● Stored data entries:
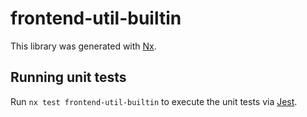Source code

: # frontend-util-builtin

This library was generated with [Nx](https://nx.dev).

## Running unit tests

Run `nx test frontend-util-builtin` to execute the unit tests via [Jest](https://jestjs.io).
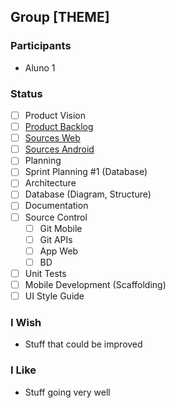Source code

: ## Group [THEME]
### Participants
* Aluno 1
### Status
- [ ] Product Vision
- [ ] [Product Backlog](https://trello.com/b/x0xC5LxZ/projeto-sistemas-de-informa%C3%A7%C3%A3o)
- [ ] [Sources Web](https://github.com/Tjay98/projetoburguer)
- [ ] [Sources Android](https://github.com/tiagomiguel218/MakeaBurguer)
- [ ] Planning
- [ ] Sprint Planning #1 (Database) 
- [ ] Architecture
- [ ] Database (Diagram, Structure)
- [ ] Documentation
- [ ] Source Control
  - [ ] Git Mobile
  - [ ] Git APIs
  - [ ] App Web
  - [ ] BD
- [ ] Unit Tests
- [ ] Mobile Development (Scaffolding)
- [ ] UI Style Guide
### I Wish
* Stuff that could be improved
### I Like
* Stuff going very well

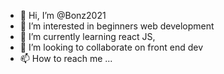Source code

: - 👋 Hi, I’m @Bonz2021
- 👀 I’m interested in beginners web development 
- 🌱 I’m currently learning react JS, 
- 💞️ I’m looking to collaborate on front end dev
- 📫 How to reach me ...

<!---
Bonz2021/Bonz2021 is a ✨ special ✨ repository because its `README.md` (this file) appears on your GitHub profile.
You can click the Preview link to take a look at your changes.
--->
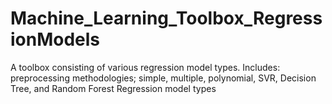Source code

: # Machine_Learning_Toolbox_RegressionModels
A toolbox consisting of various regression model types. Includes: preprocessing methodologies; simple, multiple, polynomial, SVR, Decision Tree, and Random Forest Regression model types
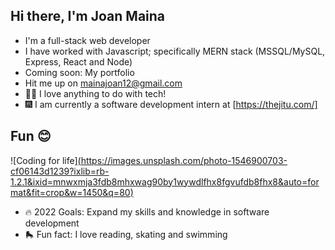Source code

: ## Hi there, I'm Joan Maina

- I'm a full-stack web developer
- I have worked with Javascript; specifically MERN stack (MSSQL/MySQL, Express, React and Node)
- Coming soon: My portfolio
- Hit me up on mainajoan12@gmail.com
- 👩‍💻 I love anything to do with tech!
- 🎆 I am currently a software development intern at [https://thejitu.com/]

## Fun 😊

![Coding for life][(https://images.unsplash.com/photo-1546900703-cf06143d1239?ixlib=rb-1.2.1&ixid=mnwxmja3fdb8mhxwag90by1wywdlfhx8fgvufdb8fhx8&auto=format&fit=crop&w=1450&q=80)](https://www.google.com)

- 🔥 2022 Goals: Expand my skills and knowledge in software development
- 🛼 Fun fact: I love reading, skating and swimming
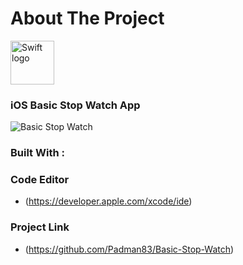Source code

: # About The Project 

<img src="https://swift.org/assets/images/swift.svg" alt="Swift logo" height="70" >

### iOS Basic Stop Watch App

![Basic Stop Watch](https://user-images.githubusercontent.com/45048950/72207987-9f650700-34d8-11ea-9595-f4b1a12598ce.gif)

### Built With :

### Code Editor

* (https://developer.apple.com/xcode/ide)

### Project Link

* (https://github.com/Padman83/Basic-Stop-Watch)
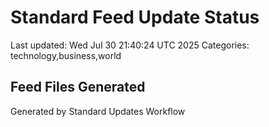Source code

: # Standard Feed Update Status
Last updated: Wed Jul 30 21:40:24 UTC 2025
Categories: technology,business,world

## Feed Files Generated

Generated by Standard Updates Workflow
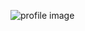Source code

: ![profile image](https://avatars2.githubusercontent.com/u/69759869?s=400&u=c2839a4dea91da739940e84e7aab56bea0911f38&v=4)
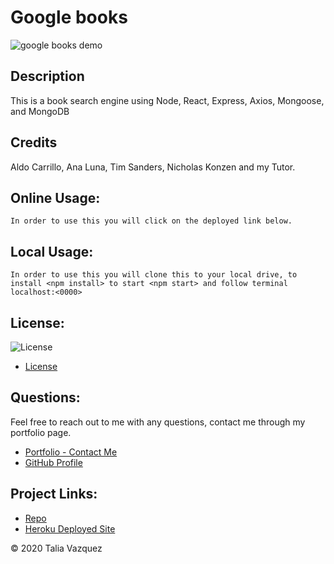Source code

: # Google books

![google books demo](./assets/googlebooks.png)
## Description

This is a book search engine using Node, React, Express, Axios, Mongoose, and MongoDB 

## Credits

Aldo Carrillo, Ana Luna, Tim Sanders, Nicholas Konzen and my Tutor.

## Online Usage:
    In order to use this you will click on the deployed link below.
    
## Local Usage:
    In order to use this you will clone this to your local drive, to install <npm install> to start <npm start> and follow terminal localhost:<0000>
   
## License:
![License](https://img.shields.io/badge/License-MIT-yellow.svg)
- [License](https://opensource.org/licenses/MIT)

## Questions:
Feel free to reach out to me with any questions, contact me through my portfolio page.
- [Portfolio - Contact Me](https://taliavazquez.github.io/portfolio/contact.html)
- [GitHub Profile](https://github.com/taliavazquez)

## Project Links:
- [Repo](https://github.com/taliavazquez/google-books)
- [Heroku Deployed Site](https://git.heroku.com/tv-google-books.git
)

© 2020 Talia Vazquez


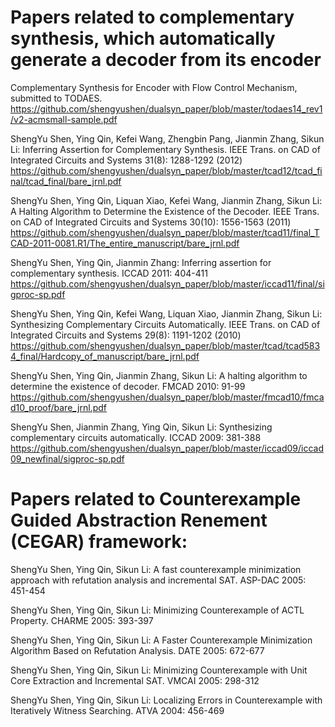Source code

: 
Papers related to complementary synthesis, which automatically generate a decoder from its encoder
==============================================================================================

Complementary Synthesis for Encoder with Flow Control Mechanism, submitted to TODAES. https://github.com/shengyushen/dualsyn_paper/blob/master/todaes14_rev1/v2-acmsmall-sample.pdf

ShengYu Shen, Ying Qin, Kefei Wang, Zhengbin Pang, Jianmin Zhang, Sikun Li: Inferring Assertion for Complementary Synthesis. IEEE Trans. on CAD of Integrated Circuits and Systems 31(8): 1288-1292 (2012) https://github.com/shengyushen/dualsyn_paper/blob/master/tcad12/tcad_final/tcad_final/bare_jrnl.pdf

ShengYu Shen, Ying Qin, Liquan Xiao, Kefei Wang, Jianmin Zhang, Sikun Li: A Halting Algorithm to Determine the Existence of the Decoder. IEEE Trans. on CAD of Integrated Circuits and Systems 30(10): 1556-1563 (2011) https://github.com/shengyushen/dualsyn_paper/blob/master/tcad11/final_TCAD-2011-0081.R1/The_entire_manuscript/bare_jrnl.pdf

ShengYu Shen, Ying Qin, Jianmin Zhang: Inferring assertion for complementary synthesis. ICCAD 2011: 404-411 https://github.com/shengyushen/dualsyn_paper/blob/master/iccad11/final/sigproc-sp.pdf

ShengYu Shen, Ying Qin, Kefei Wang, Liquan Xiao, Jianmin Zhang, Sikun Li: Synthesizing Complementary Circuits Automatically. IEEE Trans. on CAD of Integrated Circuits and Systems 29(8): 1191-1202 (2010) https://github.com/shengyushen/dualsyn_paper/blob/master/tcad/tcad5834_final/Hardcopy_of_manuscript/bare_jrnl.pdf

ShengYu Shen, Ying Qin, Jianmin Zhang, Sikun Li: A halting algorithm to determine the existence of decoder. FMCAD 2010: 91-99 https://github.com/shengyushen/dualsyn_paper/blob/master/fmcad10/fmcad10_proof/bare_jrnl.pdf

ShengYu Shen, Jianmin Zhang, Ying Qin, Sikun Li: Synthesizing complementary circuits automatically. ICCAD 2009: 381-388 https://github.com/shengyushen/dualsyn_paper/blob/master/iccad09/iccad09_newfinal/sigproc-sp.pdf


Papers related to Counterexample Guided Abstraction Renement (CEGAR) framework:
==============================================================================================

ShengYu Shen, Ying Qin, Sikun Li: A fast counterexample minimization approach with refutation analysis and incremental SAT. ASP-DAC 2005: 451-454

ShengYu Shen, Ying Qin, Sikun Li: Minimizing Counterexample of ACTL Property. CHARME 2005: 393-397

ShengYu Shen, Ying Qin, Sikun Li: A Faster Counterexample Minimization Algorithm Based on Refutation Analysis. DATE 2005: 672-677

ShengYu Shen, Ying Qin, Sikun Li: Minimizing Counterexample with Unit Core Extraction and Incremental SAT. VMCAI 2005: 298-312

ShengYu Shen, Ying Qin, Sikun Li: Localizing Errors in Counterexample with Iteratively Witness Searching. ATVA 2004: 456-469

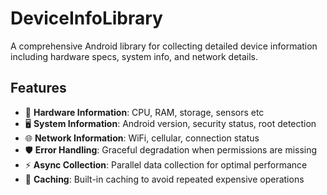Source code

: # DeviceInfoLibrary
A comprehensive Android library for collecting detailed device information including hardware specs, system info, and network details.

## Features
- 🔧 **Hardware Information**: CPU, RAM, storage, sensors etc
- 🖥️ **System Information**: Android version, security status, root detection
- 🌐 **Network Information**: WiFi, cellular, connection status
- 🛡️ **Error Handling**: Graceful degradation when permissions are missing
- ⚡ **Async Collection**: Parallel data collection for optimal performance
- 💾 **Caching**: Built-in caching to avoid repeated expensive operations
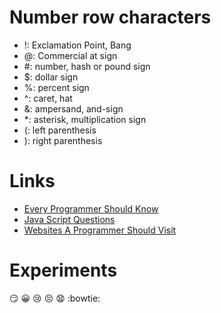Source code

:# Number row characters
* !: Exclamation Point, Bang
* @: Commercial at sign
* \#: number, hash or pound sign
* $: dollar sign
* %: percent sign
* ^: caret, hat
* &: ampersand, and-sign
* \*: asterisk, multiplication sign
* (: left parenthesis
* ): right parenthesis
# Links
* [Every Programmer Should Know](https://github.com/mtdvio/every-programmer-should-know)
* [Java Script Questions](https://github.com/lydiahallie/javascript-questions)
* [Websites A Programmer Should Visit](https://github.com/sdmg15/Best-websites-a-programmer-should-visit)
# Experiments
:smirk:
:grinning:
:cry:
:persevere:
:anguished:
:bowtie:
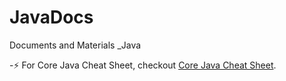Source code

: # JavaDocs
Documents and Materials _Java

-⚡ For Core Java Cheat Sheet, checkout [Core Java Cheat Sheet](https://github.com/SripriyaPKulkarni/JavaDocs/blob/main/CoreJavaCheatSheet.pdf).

● Activity:
For this exercise, transcribe exactly the part of the records above that opens with the line containing "Last updated: Wed Jul 30 21:40:24 UTC 2025" and closes with the one containing "- [Repo](https://github.com/taliavazquez/google-books)". Pictures are not part of the copy.

● Exercise solution:
Last updated: Wed Jul 30 21:40:24 UTC 2025
Categories: technology,business,world

## Feed Files Generated

Generated by Standard Updates Workflow
Source code

: ![profile image](https://avatars2.githubusercontent.com/u/69759869?s=400&u=c2839a4dea91da739940e84e7aab56bea0911f38&v=4)
Source code

: # Google books

![google books demo](./assets/googlebooks.png)
## Description

This is a book search engine using Node, React, Express, Axios, Mongoose, and MongoDB 

## Credits

Aldo Carrillo, Ana Luna, Tim Sanders, Nicholas Konzen and my Tutor.

## Online Usage:
    In order to use this you will click on the deployed link below.
    
## Local Usage:
    In order to use this you will clone this to your local drive, to install <npm install> to start <npm start> and follow terminal localhost:<0000>
   
## License:
![License](https://img.shields.io/badge/License-MIT-yellow.svg)
- [License](https://opensource.org/licenses/MIT)

## Questions:
Feel free to reach out to me with any questions, contact me through my portfolio page.
- [Portfolio - Contact Me](https://taliavazquez.github.io/portfolio/contact.html)
- [GitHub Profile](https://github.com/taliavazquez)

## Project Links:
- [Repo](https://github.com/taliavazquez/google-books)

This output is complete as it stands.